Palabras clave: inteligencia artificial, música de cámara, acompañamiento pianístico, violín, herramientas educativas digitales
Abstract
The integration of artificial intelligence (AI) into the contemporary musical field has demonstrated significant progress, impacting the processes of composition, performance, and musical instruction. This study focuses on its specific influence on the repertoire for bowed string instruments (violin) with piano accompaniment, a domain scarcely explored in the musicological literature. The research systematically analyses how AI algorithms are reconfiguring instrumental practice methodologies (technical and interpretative optimization through automated feedback), interaction dynamics in chamber ensembles (AI systems for synchronization and stylistic adjustment), and traditional pedagogical paradigms (adaptive tools for aural and technical training). The objective was to analyse the influence of AI systems on the evolution, practice, and pedagogy of Repertoire for Violin with Accompanying Pianist, evaluating their potential to transform traditional paradigms of collaboration, performance, and musical preparation.

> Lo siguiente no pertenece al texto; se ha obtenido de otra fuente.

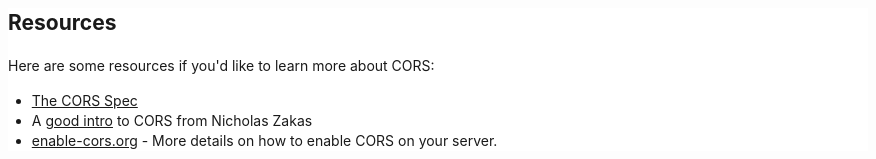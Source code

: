 ## <span>Resources</span>

Here are some resources if you'd like to learn more about CORS:

-   [The CORS Spec](http://www.w3.org/TR/cors/)
-   A [good intro](http://www.nczonline.net/blog/2010/05/25/cross-domain-ajax-with-cross-origin-resource-sharing/) to CORS from Nicholas Zakas
-   [enable-cors.org](http://enable-cors.org/) - More details on how to enable CORS on your server.
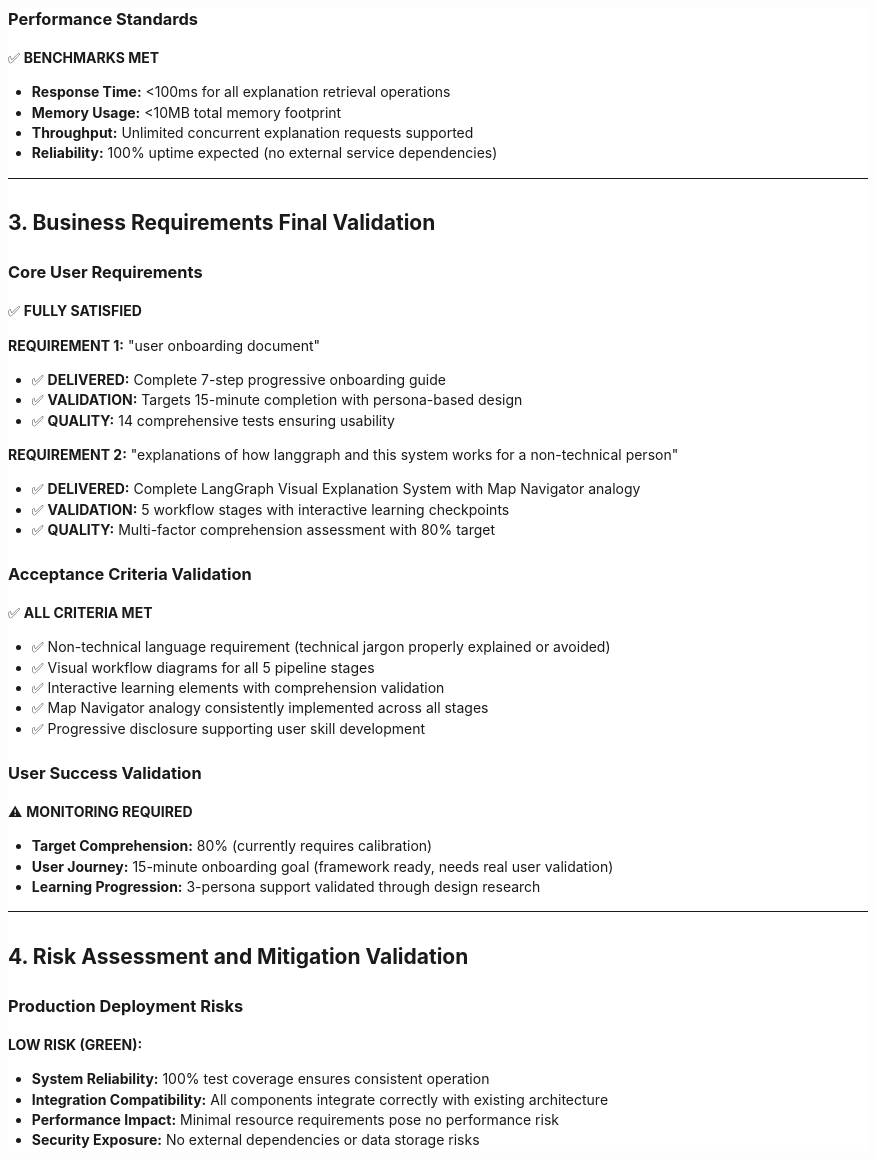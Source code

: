### **Performance Standards**
✅ **BENCHMARKS MET**
- **Response Time:** <100ms for all explanation retrieval operations
- **Memory Usage:** <10MB total memory footprint
- **Throughput:** Unlimited concurrent explanation requests supported
- **Reliability:** 100% uptime expected (no external service dependencies)

---

## 3. Business Requirements Final Validation

### **Core User Requirements**
✅ **FULLY SATISFIED**

**REQUIREMENT 1:** "user onboarding document"
- ✅ **DELIVERED:** Complete 7-step progressive onboarding guide
- ✅ **VALIDATION:** Targets 15-minute completion with persona-based design
- ✅ **QUALITY:** 14 comprehensive tests ensuring usability

**REQUIREMENT 2:** "explanations of how langgraph and this system works for a non-technical person"
- ✅ **DELIVERED:** Complete LangGraph Visual Explanation System with Map Navigator analogy
- ✅ **VALIDATION:** 5 workflow stages with interactive learning checkpoints
- ✅ **QUALITY:** Multi-factor comprehension assessment with 80% target

### **Acceptance Criteria Validation**
✅ **ALL CRITERIA MET**
- ✅ Non-technical language requirement (technical jargon properly explained or avoided)
- ✅ Visual workflow diagrams for all 5 pipeline stages
- ✅ Interactive learning elements with comprehension validation
- ✅ Map Navigator analogy consistently implemented across all stages
- ✅ Progressive disclosure supporting user skill development

### **User Success Validation**
⚠️ **MONITORING REQUIRED**
- **Target Comprehension:** 80% (currently requires calibration)
- **User Journey:** 15-minute onboarding goal (framework ready, needs real user validation)
- **Learning Progression:** 3-persona support validated through design research

---

## 4. Risk Assessment and Mitigation Validation

### **Production Deployment Risks**

**LOW RISK (GREEN):**
- **System Reliability:** 100% test coverage ensures consistent operation
- **Integration Compatibility:** All components integrate correctly with existing architecture
- **Performance Impact:** Minimal resource requirements pose no performance risk
- **Security Exposure:** No external dependencies or data storage risks
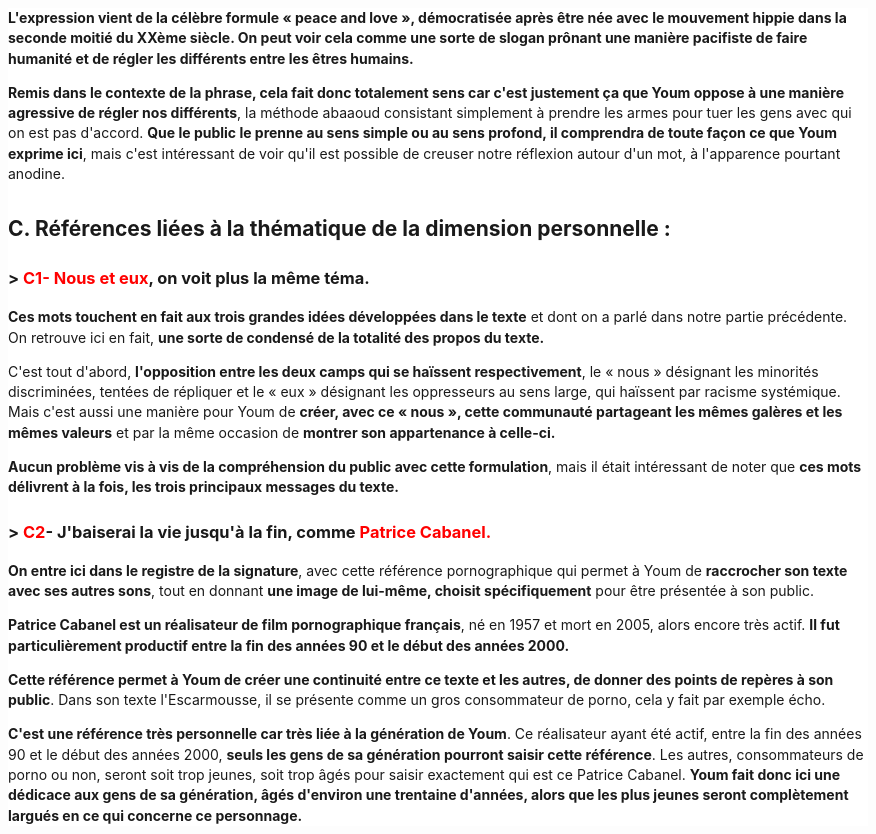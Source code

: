 **L'expression vient de la célèbre formule « peace and love », démocratisée après être née
avec le mouvement hippie dans la seconde moitié du XXème siècle. On peut voir cela 
comme une sorte de slogan prônant une manière pacifiste de faire humanité et de régler 
les différents entre les êtres humains.**

**Remis dans le contexte de la phrase, cela fait donc totalement sens car c'est justement 
ça que Youm oppose à une manière agressive de régler nos différents**, la méthode 
abaaoud consistant simplement à prendre les armes pour tuer les gens avec qui on est 
pas d'accord. **Que le public le prenne au sens simple ou au sens profond, il comprendra 
de toute façon ce que Youm exprime ici**, mais c'est intéressant de voir qu'il est possible 
de creuser notre réflexion autour d'un mot, à l'apparence pourtant anodine.


## C. Références liées à la thématique de la dimension personnelle :

### > <span style='color:red'>C1- Nous et eux</span>, on voit plus la même téma.

**Ces mots touchent en fait aux trois grandes idées développées dans le texte** et dont on a 
parlé dans notre partie précédente. On retrouve ici en fait, **une sorte de condensé de la 
totalité des propos du texte.**

C'est tout d'abord, **l'opposition entre les deux camps qui se haïssent respectivement**, le « 
nous » désignant les minorités discriminées, tentées de répliquer et le « eux » désignant 
les oppresseurs au sens large, qui haïssent par racisme systémique. Mais c'est aussi une
manière pour Youm de **créer, avec ce « nous », cette communauté partageant les mêmes 
galères et les mêmes valeurs** et par la même occasion de **montrer son appartenance à 
celle-ci.**

**Aucun problème vis à vis de la compréhension du public avec cette formulation**, mais il 
était intéressant de noter que **ces mots délivrent à la fois, les trois principaux messages 
du texte.**

### > <span style='color:red'>C2</span>- J'baiserai la vie jusqu'à la fin, comme <span style='color:red'>Patrice Cabanel.</span>

**On entre ici dans le registre de la signature**, avec cette référence pornographique qui 
permet à Youm de **raccrocher son texte avec ses autres sons**, tout en donnant **une image de lui-même, choisit spécifiquement** pour être présentée à son public.

**Patrice Cabanel est un réalisateur de film pornographique français**, né en 1957 et mort en
2005, alors encore très actif. **Il fut particulièrement productif entre la fin des années 90 et
le début des années 2000.**

**Cette référence permet à Youm de créer une continuité entre ce texte et les autres, de 
donner des points de repères à son public**. Dans son texte l'Escarmousse, il se présente 
comme un gros consommateur de porno, cela y fait par exemple écho.

**C'est une référence très personnelle car très liée à la génération de Youm**. Ce réalisateur
ayant été actif, entre la fin des années 90 et le début des années 2000, **seuls les gens de 
sa génération pourront saisir cette référence**. Les autres, consommateurs de porno ou 
non, seront soit trop jeunes, soit trop âgés pour saisir exactement qui est ce Patrice 
Cabanel. **Youm fait donc ici une dédicace aux gens de sa génération, âgés d'environ une 
trentaine d'années, alors que les plus jeunes seront complètement largués en ce qui 
concerne ce personnage.**
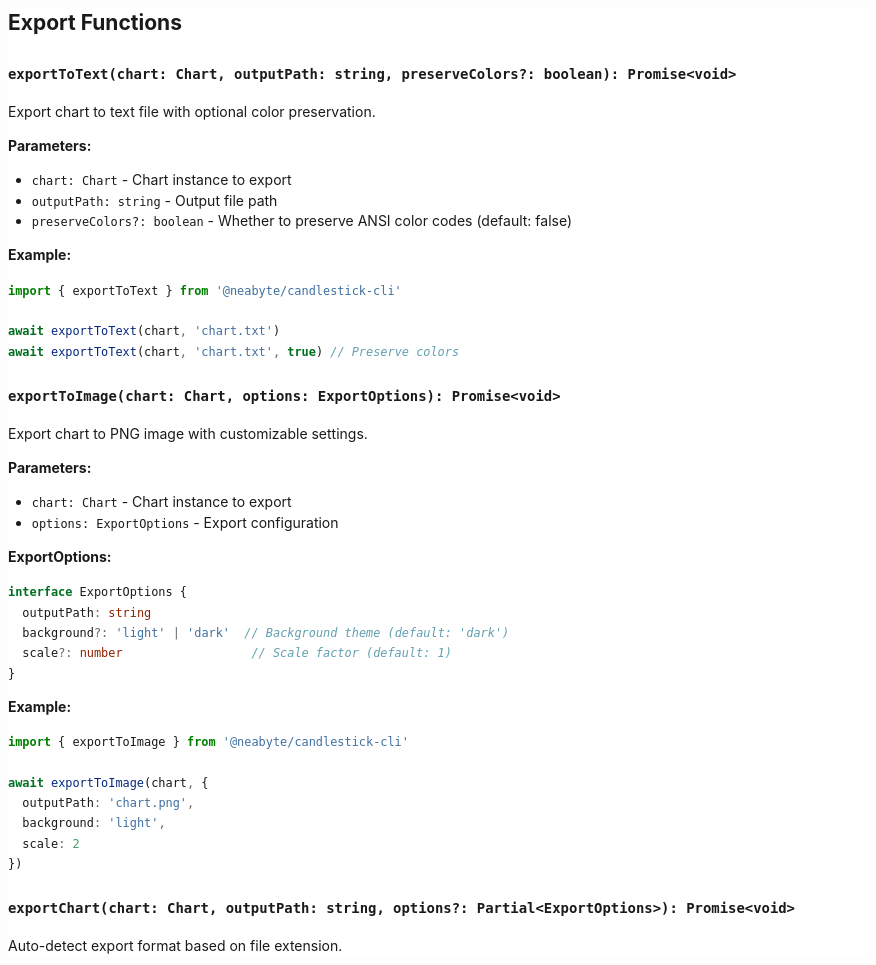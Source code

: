 ## Export Functions

### `exportToText(chart: Chart, outputPath: string, preserveColors?: boolean): Promise<void>`

Export chart to text file with optional color preservation.

**Parameters:**
- `chart: Chart` - Chart instance to export
- `outputPath: string` - Output file path
- `preserveColors?: boolean` - Whether to preserve ANSI color codes (default: false)

**Example:**
```typescript
import { exportToText } from '@neabyte/candlestick-cli'

await exportToText(chart, 'chart.txt')
await exportToText(chart, 'chart.txt', true) // Preserve colors
```

### `exportToImage(chart: Chart, options: ExportOptions): Promise<void>`

Export chart to PNG image with customizable settings.

**Parameters:**
- `chart: Chart` - Chart instance to export
- `options: ExportOptions` - Export configuration

**ExportOptions:**
```typescript
interface ExportOptions {
  outputPath: string
  background?: 'light' | 'dark'  // Background theme (default: 'dark')
  scale?: number                  // Scale factor (default: 1)
}
```

**Example:**
```typescript
import { exportToImage } from '@neabyte/candlestick-cli'

await exportToImage(chart, {
  outputPath: 'chart.png',
  background: 'light',
  scale: 2
})
```

### `exportChart(chart: Chart, outputPath: string, options?: Partial<ExportOptions>): Promise<void>`

Auto-detect export format based on file extension.
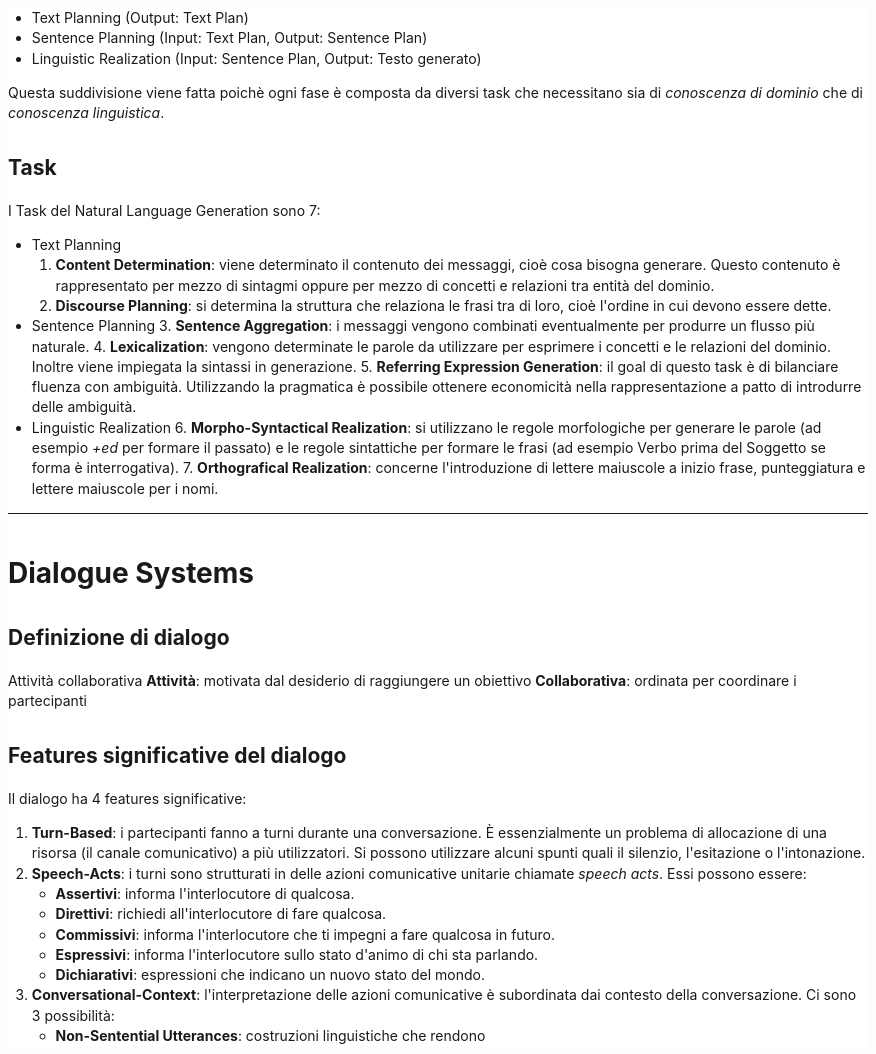 * Text Planning (Output: Text Plan)
* Sentence Planning (Input: Text Plan, Output: Sentence Plan)
* Linguistic Realization (Input: Sentence Plan, Output: Testo generato)

Questa suddivisione viene fatta poichè ogni fase è composta da diversi task che
necessitano sia di *conoscenza di dominio* che di *conoscenza linguistica*.

## Task
I Task del Natural Language Generation sono 7:

* Text Planning
    1. **Content Determination**: viene determinato il contenuto dei messaggi,
       cioè cosa bisogna generare. Questo contenuto è rappresentato per mezzo di
       sintagmi oppure per mezzo di concetti e relazioni tra entità del dominio.
    2. **Discourse Planning**: si determina la struttura che relaziona le frasi
       tra di loro, cioè l'ordine in cui devono essere dette.
* Sentence Planning 
    3. **Sentence Aggregation**: i messaggi vengono combinati eventualmente per
       produrre un flusso più naturale.
    4. **Lexicalization**: vengono determinate le parole da utilizzare per
       esprimere i concetti e le relazioni del dominio. Inoltre viene impiegata
       la sintassi in generazione.
    5. **Referring Expression Generation**: il goal di questo task è di
       bilanciare fluenza con ambiguità. Utilizzando la pragmatica è possibile
       ottenere economicità nella rappresentazione a patto di introdurre delle
       ambiguità.
* Linguistic Realization
    6. **Morpho-Syntactical Realization**: si utilizzano le regole morfologiche
       per generare le parole (ad esempio *+ed* per formare il passato) e le
       regole sintattiche per formare le frasi (ad esempio Verbo prima del
       Soggetto se forma è interrogativa). 
    7. **Orthografical Realization**: concerne l'introduzione di lettere
       maiuscole a inizio frase, punteggiatura e lettere maiuscole per i nomi.

---

# Dialogue Systems

## Definizione di dialogo
Attività collaborativa
**Attività**: motivata dal desiderio di raggiungere un obiettivo
**Collaborativa**: ordinata per coordinare i partecipanti

## Features significative del dialogo
Il dialogo ha 4 features significative:

1. **Turn-Based**: i partecipanti fanno a turni durante una conversazione. È
   essenzialmente un problema di allocazione di una risorsa (il canale
   comunicativo) a più utilizzatori. Si possono utilizzare alcuni spunti quali
   il silenzio, l'esitazione o l'intonazione. 
2. **Speech-Acts**: i turni sono strutturati in delle azioni comunicative
   unitarie chiamate *speech acts*. Essi possono essere:
    * **Assertivi**: informa l'interlocutore di qualcosa.
    * **Direttivi**: richiedi all'interlocutore di fare qualcosa.
    * **Commissivi**: informa l'interlocutore che ti impegni a fare qualcosa in
      futuro.
    * **Espressivi**: informa l'interlocutore sullo stato d'animo di chi sta
      parlando.
    * **Dichiarativi**: espressioni che indicano un nuovo stato del mondo.
3. **Conversational-Context**: l'interpretazione delle azioni comunicative è
   subordinata dai contesto della conversazione. Ci sono 3 possibilità:
    * **Non-Sentential Utterances**: costruzioni linguistiche che rendono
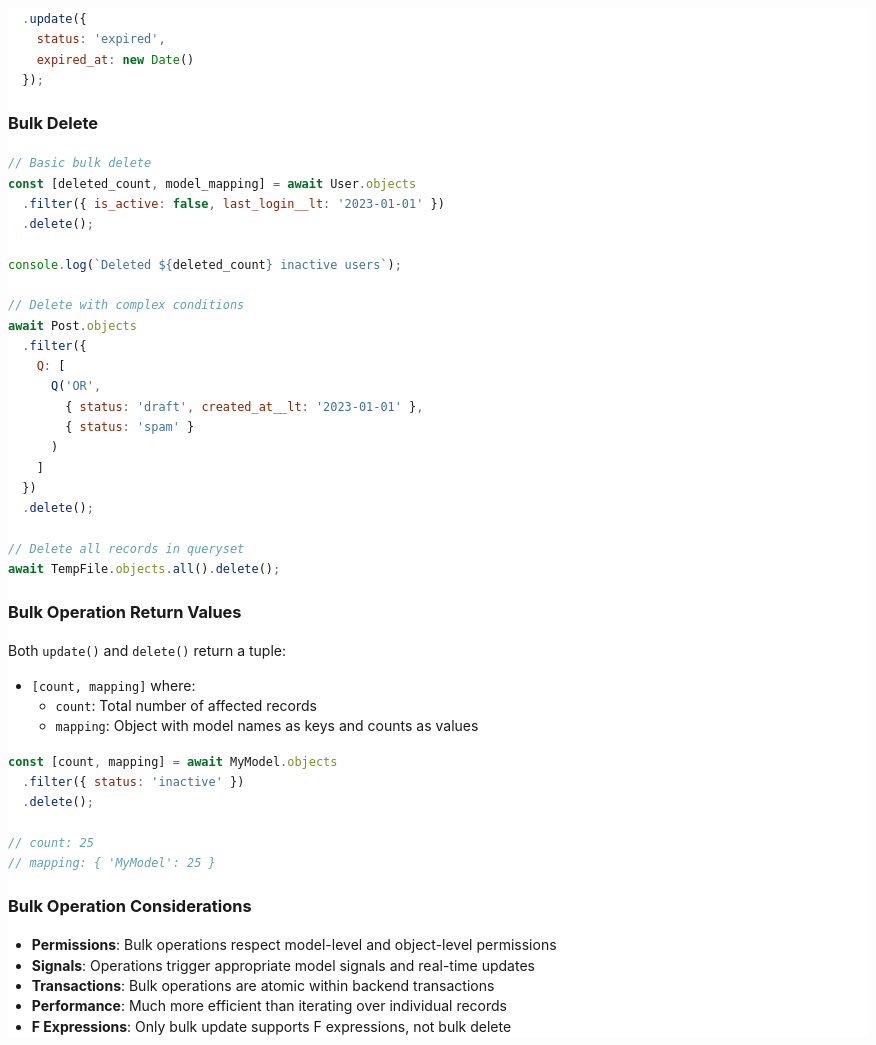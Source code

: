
 ```javascript
  .update({ 
    status: 'expired',
    expired_at: new Date()
  });
```

### Bulk Delete

```javascript
// Basic bulk delete
const [deleted_count, model_mapping] = await User.objects
  .filter({ is_active: false, last_login__lt: '2023-01-01' })
  .delete();

console.log(`Deleted ${deleted_count} inactive users`);

// Delete with complex conditions
await Post.objects
  .filter({
    Q: [
      Q('OR',
        { status: 'draft', created_at__lt: '2023-01-01' },
        { status: 'spam' }
      )
    ]
  })
  .delete();

// Delete all records in queryset
await TempFile.objects.all().delete();
```

### Bulk Operation Return Values

Both `update()` and `delete()` return a tuple:
- `[count, mapping]` where:
  - `count`: Total number of affected records
  - `mapping`: Object with model names as keys and counts as values

```javascript
const [count, mapping] = await MyModel.objects
  .filter({ status: 'inactive' })
  .delete();

// count: 25
// mapping: { 'MyModel': 25 }
```

### Bulk Operation Considerations

- **Permissions**: Bulk operations respect model-level and object-level permissions
- **Signals**: Operations trigger appropriate model signals and real-time updates
- **Transactions**: Bulk operations are atomic within backend transactions
- **Performance**: Much more efficient than iterating over individual records
- **F Expressions**: Only bulk update supports F expressions, not bulk delete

Keywords: artificial intelligence, chamber music, piano accompaniment, violin, digital educational tools
Introducción
La integración de la IA en el ámbito musical contemporáneo ha evidenciado un avance significativo, actuando en los procesos de composición, ejecución e instrucción musical. Este estudio se enfoca en su influencia específica en el repertorio para instrumentos de cuerda frotada (violín) con acompañamiento pianístico, un dominio escasamente explorado en la literatura musicológica. La investigación analiza de manera sistemática cómo los algoritmos de IA están reconfigurando las metodologías de práctica instrumental (optimización técnico-interpretativa mediante feedback automatizado), las dinámicas de interacción en ensembles camerísticos (sistemas de IA para sincronización y ajuste estilístico), y los paradigmas pedagógicos tradicionales (herramientas adaptativas para el entrenamiento auditivo y técnico).
El objetivo es analizar la influencia de los sistemas de IA en la evolución, práctica y pedagogía del Repertorio para Violín con Pianista Acompañante, evaluando su potencial para transformar los paradigmas tradicionales de colaboración, interpretación y preparación musical.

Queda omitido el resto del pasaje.